Exercise instructions: The lines below that include the word "infused" are to be reported.

Stored entries:

• • • • • • •

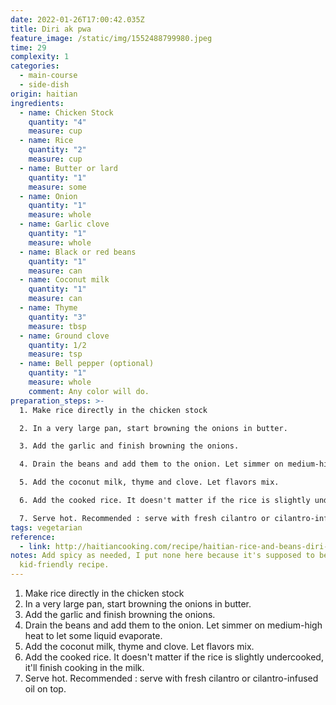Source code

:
```yaml
---
date: 2022-01-26T17:00:42.035Z
title: Diri ak pwa
feature_image: /static/img/1552488799980.jpeg
time: 29
complexity: 1
categories:
  - main-course
  - side-dish
origin: haitian
ingredients:
  - name: Chicken Stock
    quantity: "4"
    measure: cup
  - name: Rice
    quantity: "2"
    measure: cup
  - name: Butter or lard
    quantity: "1"
    measure: some
  - name: Onion
    quantity: "1"
    measure: whole
  - name: Garlic clove
    quantity: "1"
    measure: whole
  - name: Black or red beans
    quantity: "1"
    measure: can
  - name: Coconut milk
    quantity: "1"
    measure: can
  - name: Thyme
    quantity: "3"
    measure: tbsp
  - name: Ground clove
    quantity: 1/2
    measure: tsp
  - name: Bell pepper (optional)
    quantity: "1"
    measure: whole
    comment: Any color will do.
preparation_steps: >-
  1. Make rice directly in the chicken stock

  2. In a very large pan, start browning the onions in butter.

  3. Add the garlic and finish browning the onions.

  4. Drain the beans and add them to the onion. Let simmer on medium-high heat to let some liquid evaporate.

  5. Add the coconut milk, thyme and clove. Let flavors mix.

  6. Add the cooked rice. It doesn't matter if the rice is slightly undercooked, it'll finish cooking in the milk.

  7. Serve hot. Recommended : serve with fresh cilantro or cilantro-infused oil on top.
tags: vegetarian
reference:
  - link: http://haitiancooking.com/recipe/haitian-rice-and-beans-diri-ak-pwa/
notes: Add spicy as needed, I put none here because it's supposed to be a
  kid-friendly recipe.
---
```

1. Make rice directly in the chicken stock
2. In a very large pan, start browning the onions in butter.
3. Add the garlic and finish browning the onions.
4. Drain the beans and add them to the onion. Let simmer on medium-high heat to let some liquid evaporate.
5. Add the coconut milk, thyme and clove. Let flavors mix.
6. Add the cooked rice. It doesn't matter if the rice is slightly undercooked, it'll finish cooking in the milk.
7. Serve hot. Recommended : serve with fresh cilantro or cilantro-infused oil on top.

• • • • • • •

Written response:
  7. Serve hot. Recommended : serve with fresh cilantro or cilantro-infused oil on top.
7. Serve hot. Recommended : serve with fresh cilantro or cilantro-infused oil on top.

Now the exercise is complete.